Particle extraction
Particle extraction is the process of using a set of positions (and possibly orientations) defined on a set of tomograms to create a set of subtomograms files. This set is represented by a data folder containing one file for each cropped subtomogram, and possibly a table retaining the metadata. Data folder and table can directly be used for subtomogram alignment
Contents
Results of a particle extraction
Users might use their own protocols (as extracting particles separately in different experiments and merging the sets afterwards). Dynamo uses a single convention for the results of an extraction:
Data folder
Particle extraction should produce a folder with all the particles. For very large particle sets (~>20K), this folder can be formatted as a dBox folder. In general the particles are named with tags starting with 1, but some integers might be missing: they correspond to particles that were not generated, because they were too close to the boundaries of the tomogram and cropping them would implying reading out of scope.
The particles in this data folder are never rotated or shifted. Any rotation or shift is coded into the resulting table.
Table
A single table is produced to index all the particles in the data folder. This table refers only to the particles actually in the data folder, i.e., the tags (column 1 in table) will only include the ones that correspond to an particle file actually available in the generated data folder. This table is stored inside the data folder with the name crop.tbl.
Volume table index
The volume table index file is generated when several tomograms have been used. It is generated inside the data folder with the name indices_column20.doc and its a text file with two columns. Each row is an integer number and a filename. The numbers are the tomogram number used in the column 20 of the produced table crop.tbl. This file, jointly with the table, makes possible to track from which tomogram a particle has been cropped.
Using the catalogue
Select the tomograms in which you have models containing particles and click on the menu tab Crop particles. A new GUI will popup, with a list of models. You can then select the models that already contain crop points). Then click on Create list. This will show you an automatically created volume list file. This is just for information, no need to do anything on it. Click then on -> Crop particles, getting a GUI where you can select the sidelength in pixels, and start the actual cropping.
It will produce a data folder which will contain the cropped particles and some additional files:
- a table file called crop.tbl.
- Column 20 assigns the particle to a particular tomogram in the volume list file.
- Column 21 assigns the particle to a particular model in the volume list file.

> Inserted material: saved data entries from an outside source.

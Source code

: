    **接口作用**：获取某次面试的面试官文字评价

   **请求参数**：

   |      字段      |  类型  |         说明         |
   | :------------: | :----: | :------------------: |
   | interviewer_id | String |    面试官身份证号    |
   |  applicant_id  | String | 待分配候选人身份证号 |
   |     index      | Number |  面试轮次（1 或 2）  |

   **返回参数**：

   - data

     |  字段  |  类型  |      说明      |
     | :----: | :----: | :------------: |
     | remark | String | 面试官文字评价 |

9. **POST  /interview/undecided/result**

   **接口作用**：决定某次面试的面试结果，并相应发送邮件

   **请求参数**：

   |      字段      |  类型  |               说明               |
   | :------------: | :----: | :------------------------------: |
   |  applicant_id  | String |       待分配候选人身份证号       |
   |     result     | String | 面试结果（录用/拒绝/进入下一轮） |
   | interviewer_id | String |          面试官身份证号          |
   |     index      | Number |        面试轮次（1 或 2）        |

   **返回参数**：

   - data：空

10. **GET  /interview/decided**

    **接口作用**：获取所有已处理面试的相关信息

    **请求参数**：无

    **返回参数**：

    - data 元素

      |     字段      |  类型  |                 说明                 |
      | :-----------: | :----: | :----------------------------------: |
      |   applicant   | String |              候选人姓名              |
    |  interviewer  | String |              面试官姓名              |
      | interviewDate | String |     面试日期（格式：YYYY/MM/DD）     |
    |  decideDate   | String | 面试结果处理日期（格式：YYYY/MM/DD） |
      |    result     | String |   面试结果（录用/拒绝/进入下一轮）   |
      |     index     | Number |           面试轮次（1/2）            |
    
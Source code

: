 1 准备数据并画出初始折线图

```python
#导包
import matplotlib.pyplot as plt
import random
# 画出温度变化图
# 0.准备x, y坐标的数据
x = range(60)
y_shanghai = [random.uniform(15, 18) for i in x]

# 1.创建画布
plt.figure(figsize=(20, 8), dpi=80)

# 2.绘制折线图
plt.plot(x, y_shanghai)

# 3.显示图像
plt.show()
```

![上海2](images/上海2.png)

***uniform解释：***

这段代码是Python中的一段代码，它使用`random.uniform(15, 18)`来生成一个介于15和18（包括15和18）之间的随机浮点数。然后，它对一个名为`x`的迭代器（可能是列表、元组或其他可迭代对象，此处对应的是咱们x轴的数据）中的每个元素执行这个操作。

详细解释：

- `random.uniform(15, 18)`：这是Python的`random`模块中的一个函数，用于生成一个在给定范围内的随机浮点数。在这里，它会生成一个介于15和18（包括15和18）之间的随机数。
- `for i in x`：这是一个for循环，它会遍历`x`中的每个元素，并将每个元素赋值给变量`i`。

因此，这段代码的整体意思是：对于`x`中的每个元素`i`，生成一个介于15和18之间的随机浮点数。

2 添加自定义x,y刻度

- a file called indices_column20.doc doc file with the full name of each tomogram coded by an integer in column 20 of crop.tbl
- a file called indices_column21.doc with the full name of each model coded by an integer in column 21 of crop.tbl
Extract from different tomograms
You can use the coordinates picked in a set of tomogram to extract particles on a different set of tomograms. This can be done automatically using the catalogue to explicite pairs of tomograms, or you can do it manually using dtcrop:
dtcrop <tomogram_table_map.doc> <mytable> <outputfolder> <sidelength>
You could create a table with the previous tomograms in the tomogram-table map file , and then edit the names of the tomogram files.
From the command line
In order to have a direct insight on how the cropping is performed, you can ignore the catalogue framework and just use the command line order dtcrop . Help on command:dtcrop
For single tomograms, all you need is table. When cropping simultaneously from different tomograms into the same data folder, there are two options:
- Using a volume list file
- Here, the first argument of dtcrop is the name of a volume list file, the second is the code word reorder.
- In this case, the volume list file contains all the cropping information in a text file: a list of tomogram files, and a list of models or tables to be used on each tomogram. For instance:
- dtcrop myfile.vll reorder myDataFolder 64
- A table and a volume table index file
- In this case, the table stores explicitely the coordinates of the particles (cols 24 to 26), and in column 20 it stores an integer. The volume table index file is a text file that contains on each row an index and a tomogram file name.
- dtcrop myMap.doc myTable.tbl myDataFolder 64
On each model separately
When you are manually creating a model in one of the browsers, the real workflow in an actual project involving many tomograms and modeles would be to just click the necessary points to define the user input of the model, store it in the catalogue, and move to the next model. Nevertheless, on the first model that you create with a set of parameters it is frequently useful to perform a particle extraction just to check that everything is doing what you think is doing.
If you are working in dtmview, dtmslice, Montage or any other tomogram browser connected with the model pool, you just need to select the model as the "actual" in the model pool menu tab (or right clicking on any point in the model), click on the update table points option and then on crop points on active model. This will bring you to the dtcrop GUI already pointing to the correct tomogram and to a temporary table containing the crop_points and crop_angles induces by your model.
Non-integer positions in tomogram
Tomogram positions that are not integer are rounded off before cropping. Internally, this means that columns 24 to 26 in the table are rounded with the Matlab command round. However, the created crop.tbl table will still contain the non-rounded double precision digits (in case the user needs them later for some reason).
The reason for this policy is to ensure that subtomograms are extracted from the tomogram as cubes of voxels as originally defined in the tomogram, without any interpolation due to non-integer centering.
This has no effect when running alignment or classification projects. However, this "mean half-pixel offset" needs to taken into account when creating graphical depictions using the table to place the averages back into the tomograms.